Where an image appears in the data, omit it and reproduce the rest exactly.

Extracted records

---

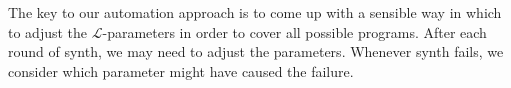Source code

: 

The key to our automation approach is to come up with a sensible way in which to
adjust the $\mathcal{L}$-parameters in order to cover all possible programs.
After each round of {\sc synth}, we may need to adjust the parameters.  
Whenever {\sc synth} fails, we consider which parameter might have caused the
failure.  



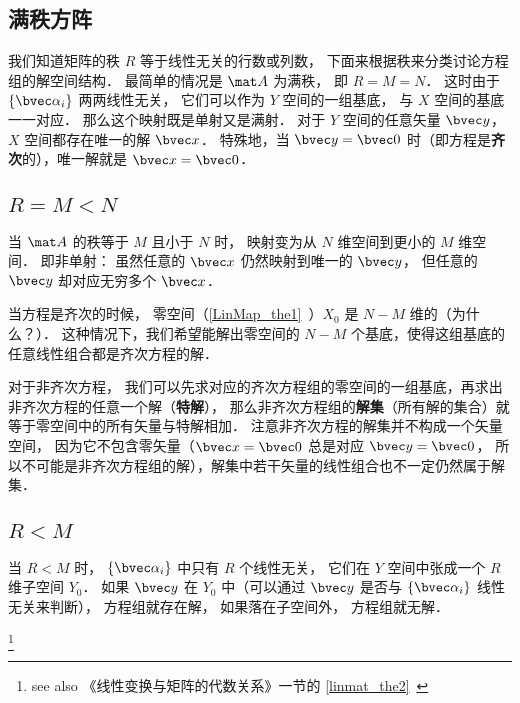 \subsection{满秩方阵}
我们知道矩阵的秩 $R$ 等于线性无关的行数或列数， 下面来根据秩来分类讨论方程组的解空间结构． 最简单的情况是 $\mat A$ 为满秩， 即 $R = M = N$． 这时由于 $\{\bvec \alpha_i\}$ 两两线性无关， 它们可以作为 $Y$ 空间的一组基底， 与 $X$ 空间的基底一一对应． 那么这个映射既是单射又是满射．%
对于 $Y$ 空间的任意矢量 $\bvec y$， $X$ 空间都存在唯一的解 $\bvec x$． 特殊地，当 $\bvec y = \bvec 0$ 时（即方程是\textbf{齐次}的），唯一解就是 $\bvec x = \bvec 0$．

\subsection{$R = M < N$}\label{LinEq_sub1}

当 $\mat A$ 的秩等于 $M$ 且小于 $N$ 时， 映射变为从 $N$ 维空间到更小的 $M$ 维空间． 即非单射： 虽然任意的 $\bvec x$ 仍然映射到唯一的 $\bvec y$， 但任意的 $\bvec y$ 却对应无穷多个 $\bvec x$． 


当方程是齐次的时候， 零空间（\autoref{LinMap_the1}~）$X_0$ 是 $N- M$ 维的（为什么？）． 这种情况下，我们希望能解出零空间的 $N - M$ 个基底，使得这组基底的任意线性组合都是齐次方程的解．

对于非齐次方程， 我们可以先求对应的齐次方程组的零空间的一组基底，再求出非齐次方程的任意一个解（\textbf{特解}）， 那么非齐次方程组的\textbf{解集}（所有解的集合）就等于零空间中的所有矢量与特解相加． 注意非齐次方程的解集并不构成一个矢量空间， 因为它不包含零矢量（$\bvec x = \bvec 0$ 总是对应 $\bvec y = \bvec 0$， 所以不可能是非齐次方程组的解），解集中若干矢量的线性组合也不一定仍然属于解集．

\subsection{$R < M$}
当 $R < M$ 时， $\{\bvec \alpha_i\}$ 中只有 $R$ 个线性无关， 它们在 $Y$ 空间中张成一个 $R$ 维子空间 $Y_0$． 如果 $\bvec y$ 在 $Y_0$ 中（可以通过 $\bvec y$ 是否与 $\{\bvec \alpha_i\}$ 线性无关来判断）， 方程组就存在解， 如果落在子空间外， 方程组就无解．

\footnote{see also 《线性变换与矩阵的代数关系》一节的 \autoref{linmat_the2}~}
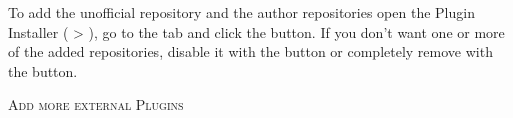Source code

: To add the unofficial repository and the author repositories open the 
Plugin Installer ( > ),
go to the  tab and click the 
button. If you don't want one or more of the added repositories, disable it with the
 button or completely remove with the  button.

\begin{Tip} \caption{\textsc{Add more external Plugins}}
\end{Tip}


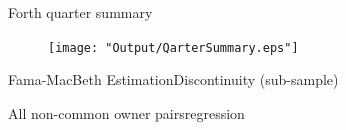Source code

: \documentclass{beamer}
\begin{document}
%
		
\begin{frame}{Forth quarter summary}\label{Monthly21}
		\begin{figure}
			\centering  
			\texttt{[image: "Output/QarterSummary.eps"]}
		\end{figure}
\end{frame}		
		
\begin{frame}{Fama-MacBeth Estimation}{Discontinuity (sub-sample)}
\label{Monthly9} 

\begin{table}[htbp]
	\centering
	\resizebox{0.8\textwidth}{!}{
		
	}
\end{table}	
	\end{frame}



\begin{frame}{All non-common owner pairs}{regression}
	\begin{table}[htbp]
		\centering
		\resizebox{1\textwidth}{!}{
			
		}
	\end{table}
\end{frame}

%	
%			
	
\end{document}
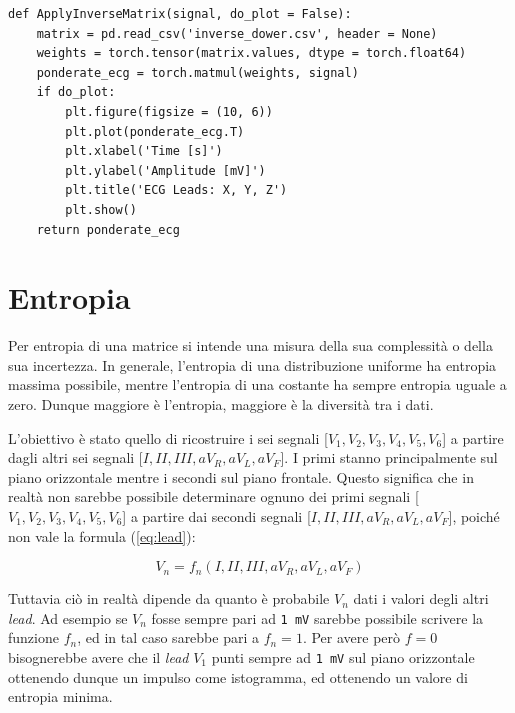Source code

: \documentclass[12pt,italian]{report}
\begin{document}
\lstset{language=Python}
\begin{lstlisting}[aboveskip=15pt, belowskip=15pt, basicstyle=\fontsize{8}{10}\selectfont, keywordstyle=\color{blue}, breaklines=true, label=snippet:dower]
def ApplyInverseMatrix(signal, do_plot = False):
    matrix = pd.read_csv('inverse_dower.csv', header = None)
    weights = torch.tensor(matrix.values, dtype = torch.float64)
    ponderate_ecg = torch.matmul(weights, signal)
    if do_plot:
        plt.figure(figsize = (10, 6))
        plt.plot(ponderate_ecg.T)
        plt.xlabel('Time [s]')
        plt.ylabel('Amplitude [mV]')
        plt.title('ECG Leads: X, Y, Z')
        plt.show()
    return ponderate_ecg
\end{lstlisting}

\section{Entropia}
\label{sec:entropia}

Per entropia di una matrice si intende una misura della sua complessità o della sua incertezza. In generale, l’entropia di una distribuzione uniforme ha entropia massima possibile, mentre l'entropia di una costante ha sempre entropia uguale a zero. Dunque maggiore è l’entropia, maggiore è la diversità tra i dati.

L'obiettivo è stato quello di ricostruire i sei segnali [$ V_{1}, V_{2}, V_{3}, V_{4}, V_{5}, V_{6} $] a partire dagli altri sei segnali [$ I, II, III, aV_{R}, aV_{L}, aV_{F} $]. I primi stanno principalmente sul piano orizzontale mentre i secondi sul piano frontale. Questo significa che in realtà non sarebbe possibile determinare ognuno dei primi segnali [$ V_{1}, V_{2}, V_{3}, V_{4}, V_{5}, V_{6} $] a partire dai secondi segnali [$ I, II, III, aV_{R}, aV_{L}, aV_{F} $], poiché non vale la formula (\ref{eq:lead}):

\begin{equation}
    V_{n} = f_{n}(I, II, III, aV_{R}, aV_{L}, aV_{F})
    \label{eq:lead}
\end{equation}

Tuttavia ciò in realtà dipende da quanto è probabile $ V_{n} $ dati i valori degli altri \textit{lead}. Ad esempio se $ V_{n} $ fosse sempre pari ad \texttt{1 mV} sarebbe possibile scrivere la funzione $ f_{n} $, ed in tal caso sarebbe pari a $ f_{n} = 1 $. Per avere però $ f = 0 $ bisognerebbe avere che il \textit{lead} $ V_{1} $ punti sempre ad \texttt{1 mV} sul piano orizzontale ottenendo dunque un impulso come istogramma, ed ottenendo un valore di entropia minima.
\end{document}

---

OUTPUT FOR THIS TASK:
Source code

: 

The key to our automation approach is to come up with a sensible way in which to
adjust the $\mathcal{L}$-parameters in order to cover all possible programs.
After each round of {\sc synth}, we may need to adjust the parameters.  
Whenever {\sc synth} fails, we consider which parameter might have caused the
failure.  



 \subsection{满秩方阵}
我们知道矩阵的秩 $R$ 等于线性无关的行数或列数， 下面来根据秩来分类讨论方程组的解空间结构． 最简单的情况是 $\mat A$ 为满秩， 即 $R = M = N$． 这时由于 $\{\bvec \alpha_i\}$ 两两线性无关， 它们可以作为 $Y$ 空间的一组基底， 与 $X$ 空间的基底一一对应． 那么这个映射既是单射又是满射．%
对于 $Y$ 空间的任意矢量 $\bvec y$， $X$ 空间都存在唯一的解 $\bvec x$． 特殊地，当 $\bvec y = \bvec 0$ 时（即方程是\textbf{齐次}的），唯一解就是 $\bvec x = \bvec 0$．

\subsection{$R = M < N$}\label{LinEq_sub1}

当 $\mat A$ 的秩等于 $M$ 且小于 $N$ 时， 映射变为从 $N$ 维空间到更小的 $M$ 维空间． 即非单射： 虽然任意的 $\bvec x$ 仍然映射到唯一的 $\bvec y$， 但任意的 $\bvec y$ 却对应无穷多个 $\bvec x$． 


当方程是齐次的时候， 零空间（\autoref{LinMap_the1}~）$X_0$ 是 $N- M$ 维的（为什么？）． 这种情况下，我们希望能解出零空间的 $N - M$ 个基底，使得这组基底的任意线性组合都是齐次方程的解．

对于非齐次方程， 我们可以先求对应的齐次方程组的零空间的一组基底，再求出非齐次方程的任意一个解（\textbf{特解}）， 那么非齐次方程组的\textbf{解集}（所有解的集合）就等于零空间中的所有矢量与特解相加． 注意非齐次方程的解集并不构成一个矢量空间， 因为它不包含零矢量（$\bvec x = \bvec 0$ 总是对应 $\bvec y = \bvec 0$， 所以不可能是非齐次方程组的解），解集中若干矢量的线性组合也不一定仍然属于解集．

\subsection{$R < M$}
当 $R < M$ 时， $\{\bvec \alpha_i\}$ 中只有 $R$ 个线性无关， 它们在 $Y$ 空间中张成一个 $R$ 维子空间 $Y_0$． 如果 $\bvec y$ 在 $Y_0$ 中（可以通过 $\bvec y$ 是否与 $\{\bvec \alpha_i\}$ 线性无关来判断）， 方程组就存在解， 如果落在子空间外， 方程组就无解．

\footnote{see also 《线性变换与矩阵的代数关系》一节的 \autoref{linmat_the2}~}
Source code

: To add the unofficial repository and the author repositories open the 
Plugin Installer ( > ),
go to the  tab and click the 
button. If you don't want one or more of the added repositories, disable it with the
 button or completely remove with the  button.

\begin{Tip} \caption{\textsc{Add more external Plugins}}
\end{Tip}


Source code

: \documentclass{beamer}
\begin{document}
%
		
\begin{frame}{Forth quarter summary}\label{Monthly21}
		\begin{figure}
			\centering  
			\texttt{[image: "Output/QarterSummary.eps"]}
		\end{figure}
\end{frame}		
		
\begin{frame}{Fama-MacBeth Estimation}{Discontinuity (sub-sample)}
\label{Monthly9} 

\begin{table}[htbp]
	\centering
	\resizebox{0.8\textwidth}{!}{
		
	}
\end{table}	
	\end{frame}



\begin{frame}{All non-common owner pairs}{regression}
	\begin{table}[htbp]
		\centering
		\resizebox{1\textwidth}{!}{
			
		}
	\end{table}
\end{frame}

%	
%			
	
\end{document}
Source code

: \documentclass[12pt,italian]{report}
\begin{document}
\lstset{language=Python}
\begin{lstlisting}[aboveskip=15pt, belowskip=15pt, basicstyle=\fontsize{8}{10}\selectfont, keywordstyle=\color{blue}, breaklines=true, label=snippet:dower]
def ApplyInverseMatrix(signal, do_plot = False):
    matrix = pd.read_csv('inverse_dower.csv', header = None)
    weights = torch.tensor(matrix.values, dtype = torch.float64)
    ponderate_ecg = torch.matmul(weights, signal)
    if do_plot:
        plt.figure(figsize = (10, 6))
        plt.plot(ponderate_ecg.T)
        plt.xlabel('Time [s]')
        plt.ylabel('Amplitude [mV]')
        plt.title('ECG Leads: X, Y, Z')
        plt.show()
    return ponderate_ecg
\end{lstlisting}

\section{Entropia}
\label{sec:entropia}

Per entropia di una matrice si intende una misura della sua complessità o della sua incertezza. In generale, l’entropia di una distribuzione uniforme ha entropia massima possibile, mentre l'entropia di una costante ha sempre entropia uguale a zero. Dunque maggiore è l’entropia, maggiore è la diversità tra i dati.

L'obiettivo è stato quello di ricostruire i sei segnali [$ V_{1}, V_{2}, V_{3}, V_{4}, V_{5}, V_{6} $] a partire dagli altri sei segnali [$ I, II, III, aV_{R}, aV_{L}, aV_{F} $]. I primi stanno principalmente sul piano orizzontale mentre i secondi sul piano frontale. Questo significa che in realtà non sarebbe possibile determinare ognuno dei primi segnali [$ V_{1}, V_{2}, V_{3}, V_{4}, V_{5}, V_{6} $] a partire dai secondi segnali [$ I, II, III, aV_{R}, aV_{L}, aV_{F} $], poiché non vale la formula (\ref{eq:lead}):

\begin{equation}
    V_{n} = f_{n}(I, II, III, aV_{R}, aV_{L}, aV_{F})
    \label{eq:lead}
\end{equation}

Tuttavia ciò in realtà dipende da quanto è probabile $ V_{n} $ dati i valori degli altri \textit{lead}. Ad esempio se $ V_{n} $ fosse sempre pari ad \texttt{1 mV} sarebbe possibile scrivere la funzione $ f_{n} $, ed in tal caso sarebbe pari a $ f_{n} = 1 $. Per avere però $ f = 0 $ bisognerebbe avere che il \textit{lead} $ V_{1} $ punti sempre ad \texttt{1 mV} sul piano orizzontale ottenendo dunque un impulso come istogramma, ed ottenendo un valore di entropia minima.
\end{document}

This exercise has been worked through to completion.